◆ ACTIVITY
Within the listing below, locate all lines containing the word "payer". Copy each one.

◆ TASK MATERIAL

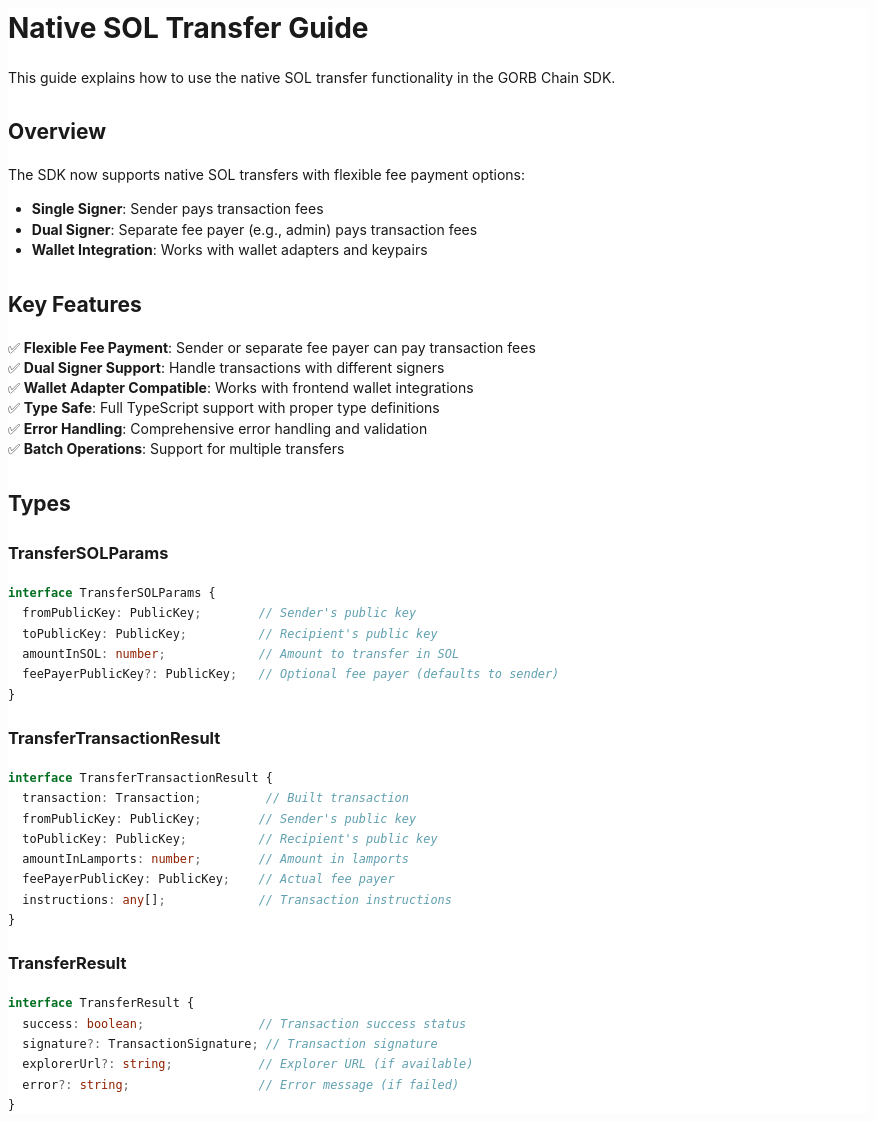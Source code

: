 # Native SOL Transfer Guide

This guide explains how to use the native SOL transfer functionality in the GORB Chain SDK.

## Overview

The SDK now supports native SOL transfers with flexible fee payment options:
- **Single Signer**: Sender pays transaction fees
- **Dual Signer**: Separate fee payer (e.g., admin) pays transaction fees
- **Wallet Integration**: Works with wallet adapters and keypairs

## Key Features

✅ **Flexible Fee Payment**: Sender or separate fee payer can pay transaction fees  
✅ **Dual Signer Support**: Handle transactions with different signers  
✅ **Wallet Adapter Compatible**: Works with frontend wallet integrations  
✅ **Type Safe**: Full TypeScript support with proper type definitions  
✅ **Error Handling**: Comprehensive error handling and validation  
✅ **Batch Operations**: Support for multiple transfers  

## Types

### TransferSOLParams
```typescript
interface TransferSOLParams {
  fromPublicKey: PublicKey;        // Sender's public key
  toPublicKey: PublicKey;          // Recipient's public key
  amountInSOL: number;             // Amount to transfer in SOL
  feePayerPublicKey?: PublicKey;   // Optional fee payer (defaults to sender)
}
```

### TransferTransactionResult
```typescript
interface TransferTransactionResult {
  transaction: Transaction;         // Built transaction
  fromPublicKey: PublicKey;        // Sender's public key
  toPublicKey: PublicKey;          // Recipient's public key
  amountInLamports: number;        // Amount in lamports
  feePayerPublicKey: PublicKey;    // Actual fee payer
  instructions: any[];             // Transaction instructions
}
```

### TransferResult
```typescript
interface TransferResult {
  success: boolean;                // Transaction success status
  signature?: TransactionSignature; // Transaction signature
  explorerUrl?: string;            // Explorer URL (if available)
  error?: string;                  // Error message (if failed)
}
```
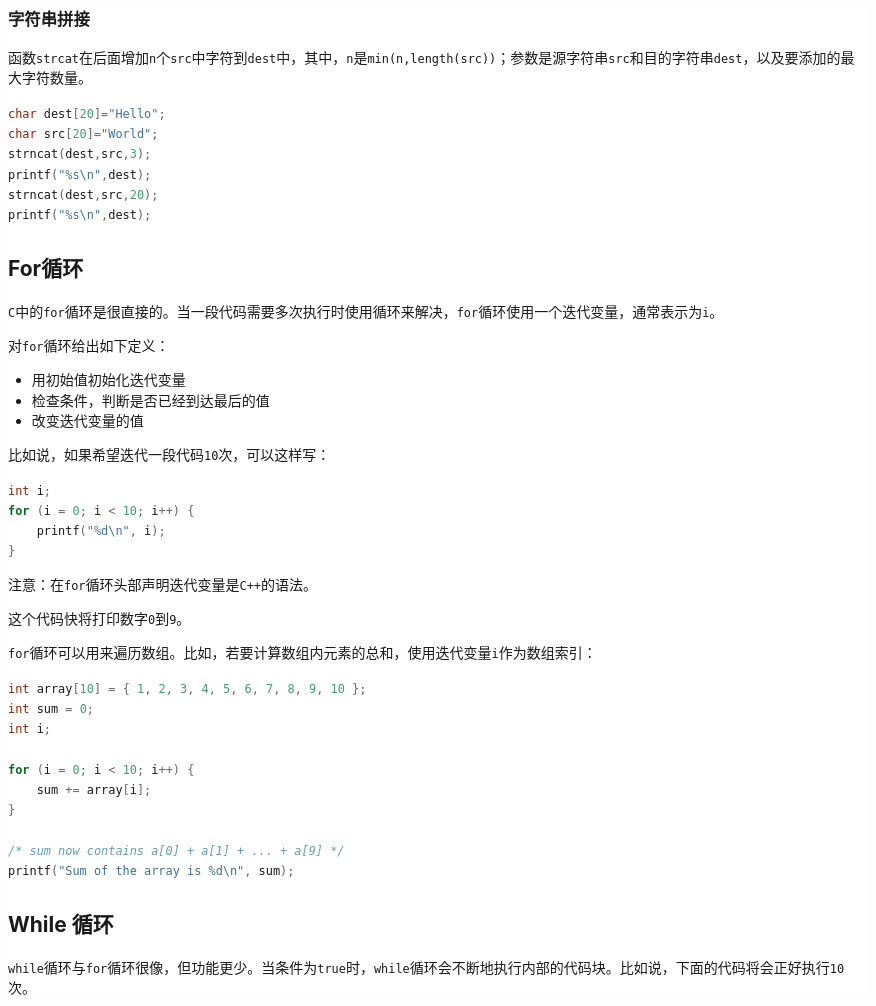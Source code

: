 ### 字符串拼接

函数`strcat`在后面增加`n`个`src`中字符到`dest`中，其中，`n`是`min(n,length(src))`；参数是源字符串`src`和目的字符串`dest`，以及要添加的最大字符数量。

```c
char dest[20]="Hello";
char src[20]="World";
strncat(dest,src,3);
printf("%s\n",dest);
strncat(dest,src,20);
printf("%s\n",dest);
```

## For循环

`C`中的`for`循环是很直接的。当一段代码需要多次执行时使用循环来解决，`for`循环使用一个迭代变量，通常表示为`i`。

对`for`循环给出如下定义：

- 用初始值初始化迭代变量
- 检查条件，判断是否已经到达最后的值
- 改变迭代变量的值

比如说，如果希望迭代一段代码`10`次，可以这样写：

```c
int i;
for (i = 0; i < 10; i++) {
    printf("%d\n", i);
}
```

注意：在`for`循环头部声明迭代变量是`C++`的语法。

这个代码快将打印数字`0`到`9`。

`for`循环可以用来遍历数组。比如，若要计算数组内元素的总和，使用迭代变量`i`作为数组索引：

```c
int array[10] = { 1, 2, 3, 4, 5, 6, 7, 8, 9, 10 };
int sum = 0;
int i;

for (i = 0; i < 10; i++) {
    sum += array[i];
}

/* sum now contains a[0] + a[1] + ... + a[9] */
printf("Sum of the array is %d\n", sum);
```

## While 循环

`while`循环与`for`循环很像，但功能更少。当条件为`true`时，`while`循环会不断地执行内部的代码块。比如说，下面的代码将会正好执行`10`次。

◆ RESPONSE FOR THIS EXERCISE
- **Dual Signer**: Separate fee payer (e.g., admin) pays transaction fees
✅ **Flexible Fee Payment**: Sender or separate fee payer can pay transaction fees  
  feePayerPublicKey?: PublicKey;   // Optional fee payer (defaults to sender)
  feePayerPublicKey: PublicKey;    // Actual fee payer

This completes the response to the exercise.